A Conservative squire, Halford was a staunch defender of the established Church, whose later parliamentary career was notable for his ‘zealous and persevering’ campaign to secure legislative redress for Leicestershire’s hosiery workers.
In 1832, Henry Halford, the only son of the famous physician, was returned unopposed in a compromise with a Whig for the new constituency of South Leicestershire, where the family seat was situated. In Parliament, he defended Leicester’s Tory corporation from the attacks of reformers, supported currency reform and the repeal of malt duty, but opposed a low fixed duty on corn.
Halford was returned unopposed at the 1835 and 1837 general elections, alongside another Conservative. At the former election he promised to defend ‘those great institutions on which depend the efficiency and freedom of our ancient form of government’, and he generally voted with his party in opposing further political reforms and the government’s Irish policy.
At the 1841 general election Halford topped the poll in a crushing victory over the Liberals, after which he and his colleague faced no further opposition.
By now, Halford was increasingly preoccupied with the distress of Leicestershire’s framework knitters.
Halford was returned unopposed at the 1847 general election, although a challenge had been mooted by some local Conservatives unhappy with his Maynooth vote.
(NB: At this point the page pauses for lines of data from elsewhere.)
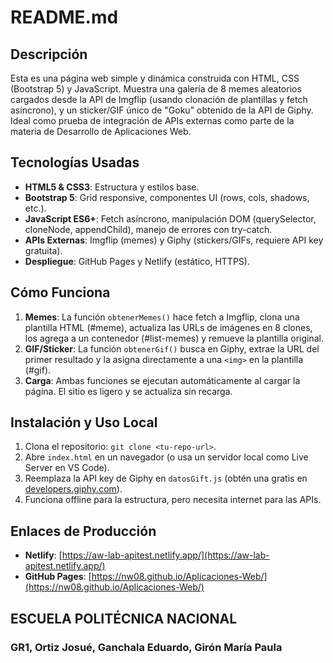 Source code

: # README.md

## Descripción
Esta es una página web simple y dinámica construida con HTML, CSS (Bootstrap 5) y JavaScript. Muestra una galería de 8 memes aleatorios cargados desde la API de Imgflip (usando clonación de plantillas y fetch asíncrono), y un sticker/GIF único de "Goku" obtenido de la API de Giphy. Ideal como prueba de integración de APIs externas como parte de la materia de Desarrollo de Aplicaciones Web.

## Tecnologías Usadas
- **HTML5 & CSS3**: Estructura y estilos base.
- **Bootstrap 5**: Grid responsive, componentes UI (rows, cols, shadows, etc.).
- **JavaScript ES6+**: Fetch asíncrono, manipulación DOM (querySelector, cloneNode, appendChild), manejo de errores con try-catch.
- **APIs Externas**: Imgflip (memes) y Giphy (stickers/GIFs, requiere API key gratuita).
- **Despliegue**: GitHub Pages y Netlify (estático, HTTPS).

## Cómo Funciona
1. **Memes**: La función `obtenerMemes()` hace fetch a Imgflip, clona una plantilla HTML (#meme), actualiza las URLs de imágenes en 8 clones, los agrega a un contenedor (#list-memes) y remueve la plantilla original.
2. **GIF/Sticker**: La función `obtenerGif()` busca en Giphy, extrae la URL del primer resultado y la asigna directamente a una `<img>` en la plantilla (#gif).
3. **Carga**: Ambas funciones se ejecutan automáticamente al cargar la página. El sitio es ligero y se actualiza sin recarga.

## Instalación y Uso Local
1. Clona el repositorio: `git clone <tu-repo-url>`.
2. Abre `index.html` en un navegador (o usa un servidor local como Live Server en VS Code).
3. Reemplaza la API key de Giphy en `datosGift.js` (obtén una gratis en [developers.giphy.com](https://developers.giphy.com/)).
4. Funciona offline para la estructura, pero necesita internet para las APIs.

## Enlaces de Producción
- **Netlify**: [https://aw-lab-apitest.netlify.app/](https://aw-lab-apitest.netlify.app/)
- **GitHub Pages**: [https://nw08.github.io/Aplicaciones-Web/](https://nw08.github.io/Aplicaciones-Web/)  <!-- Reemplaza con tu enlace real -->

## ESCUELA POLITÉCNICA NACIONAL
### GR1, Ortiz Josué, Ganchala Eduardo, Girón María Paula
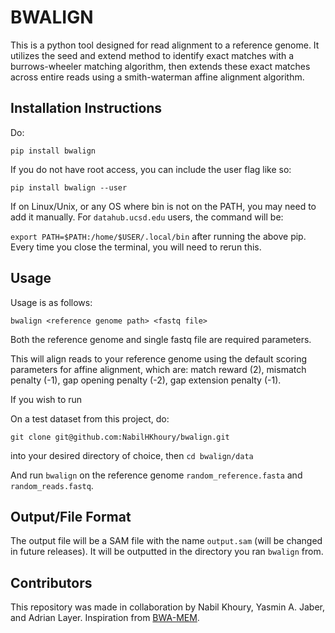 # BWALIGN

This is a python tool designed for read alignment to a reference genome. It utilizes the seed and extend method to identify exact matches with a burrows-wheeler matching algorithm, then extends these exact matches across entire reads using a smith-waterman affine alignment algorithm.

## Installation Instructions

Do:

`pip install bwalign`

If you do not have root access, you can include the user flag like so:

`pip install bwalign --user`

If on Linux/Unix, or any OS where bin is not on the PATH, you may need to add it manually. For `datahub.ucsd.edu` users, the command will be:

`export PATH=$PATH:/home/$USER/.local/bin` after running the above pip. Every time you close the terminal, you will need to rerun this.

## Usage

Usage is as follows:

`bwalign <reference genome path> <fastq file>`

Both the reference genome and single fastq file are required parameters.

This will align reads to your reference genome using the default scoring parameters for affine alignment, which are: match reward (2), mismatch penalty (-1), gap opening penalty (-2), gap extension penalty (-1).

If you wish to run 

On a test dataset from this project, do:

`git clone git@github.com:NabilHKhoury/bwalign.git`

into your desired directory of choice, then `cd bwalign/data`

And run `bwalign` on the reference genome `random_reference.fasta` and `random_reads.fastq`.

## Output/File Format

The output file will be a SAM file with the name `output.sam` (will be changed in future releases). It will be outputted in the directory you ran `bwalign` from.

## Contributors

This repository was made in collaboration by Nabil Khoury, Yasmin A. Jaber, and Adrian Layer. Inspiration from [BWA-MEM](https://bio-bwa.sourceforge.net/bwa.shtml). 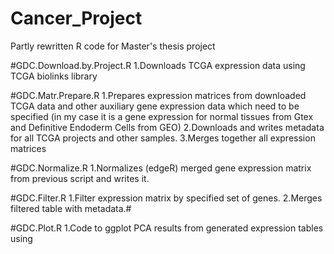 # Cancer_Project
Partly rewritten R code for Master's thesis project

#GDC.Download.by.Project.R 
1.Downloads TCGA expression data using TCGA biolinks library

#GDC.Matr.Prepare.R
1.Prepares expression matrices from downloaded TCGA data and other auxiliary gene expression data 
which need to be specified
(in my case it is a gene expression for normal tissues from Gtex and Definitive Endoderm Cells 
from GEO)
2.Downloads and writes metadata for all TCGA projects and other samples.
3.Merges together all expression matrices

#GDC.Normalize.R
1.Normalizes (edgeR) merged gene expression matrix from previous script and writes it.

#GDC.Filter.R
1.Filter expression matrix by specified set of genes.
2.Merges filtered table with metadata.#

#GDC.Plot.R
1.Code to ggplot PCA results from generated expression tables using
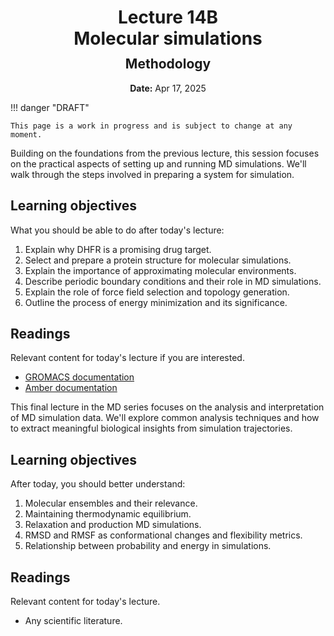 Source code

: <h1 style="margin-bottom: 0.4em; text-align: center;">
    <b>Lecture 14B</b><br>
    Molecular simulations
</h1>
<h2 style="margin-top: 0.0em; text-align: center;">
    Methodology
</h2>
<p style="text-align: center;">
    <b>Date:</b> Apr 17, 2025
</p>

!!! danger "DRAFT"

    This page is a work in progress and is subject to change at any moment.

Building on the foundations from the previous lecture, this session focuses on the practical aspects of setting up and running MD simulations.
We'll walk through the steps involved in preparing a system for simulation.

## Learning objectives

What you should be able to do after today's lecture:

1.  Explain why DHFR is a promising drug target.
2.  Select and prepare a protein structure for molecular simulations.
3.  Explain the importance of approximating molecular environments.
4.  Describe periodic boundary conditions and their role in MD simulations.
5.  Explain the role of force field selection and topology generation.
6.  Outline the process of energy minimization and its significance.

## Readings

Relevant content for today's lecture if you are interested.

-   [GROMACS documentation](https://manual.gromacs.org/current/index.html)
-   [Amber documentation](https://ambermd.org/index.php)

<!-- ## Presentation

-   **View:** [slides.com/aalexmmaldonado/biosc1540-l14](https://slides.com/aalexmmaldonado/biosc1540-l14-eb4e42)
-   **Live link:** [slides.com/d/Du95WE4/live](https://slides.com/d/Du95WE4/live)
-   **Download:** [biosc1540-l14.pdf](/lectures/14/biosc1540-l14.pdf)

<iframe src="https://slides.com/aalexmmaldonado/biosc1540-l14-eb4e42/embed?byline=hidden&share=hidden" width="100%" height="600" title="BIOSC 1540: Lecture 14" scrolling="no" frameborder="0" webkitallowfullscreen mozallowfullscreen allowfullscreen></iframe> -->

This final lecture in the MD series focuses on the analysis and interpretation of MD simulation data.
We'll explore common analysis techniques and how to extract meaningful biological insights from simulation trajectories.

## Learning objectives

After today, you should better understand:

1.  Molecular ensembles and their relevance.
2.  Maintaining thermodynamic equilibrium.
3.  Relaxation and production MD simulations.
4.  RMSD and RMSF as conformational changes and flexibility metrics.
5.  Relationship between probability and energy in simulations.

## Readings

Relevant content for today's lecture.

-   Any scientific literature.

<!-- ## Presentation

-   **View:** [slides.com/aalexmmaldonado/biosc1540-l15](https://slides.com/aalexmmaldonado/biosc1540-l15)
-   **Live link:** [slides.com/d/QSAvIIo/live](https://slides.com/d/QSAvIIo/live)
-   **Download:** [biosc1540-l15.pdf](/lectures/15/biosc1540-l15.pdf)

<iframe src="https://slides.com/aalexmmaldonado/biosc1540-l15/embed?byline=hidden&share=hidden" width="100%" height="600" title="BIOSC 1540: Lecture 15" scrolling="no" frameborder="0" webkitallowfullscreen mozallowfullscreen allowfullscreen></iframe> -->

<!--
Notes

- To explain the MD sampling aspect (one long vs. three short), you can use getting from one building to another.
- PMF is a little complicated to explain the meaning, probably just emphasize that it is a "kind" of energy (e.g., kinetic vs. potential).

-->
At the 1852 general election, when he was returned unopposed, Halford abandoned agricultural protection, but placated local farmers with his support for reform of the county rates and the repeal of malt duty.
Halford retired at the 1857 general election. In the 1830s Halford, who was fluent in French, German and the classics, and read works of political philosophy, economics and history in the original language, had regularly compared the Whigs to the Girondins, and in his later years began a history of the French Revolution.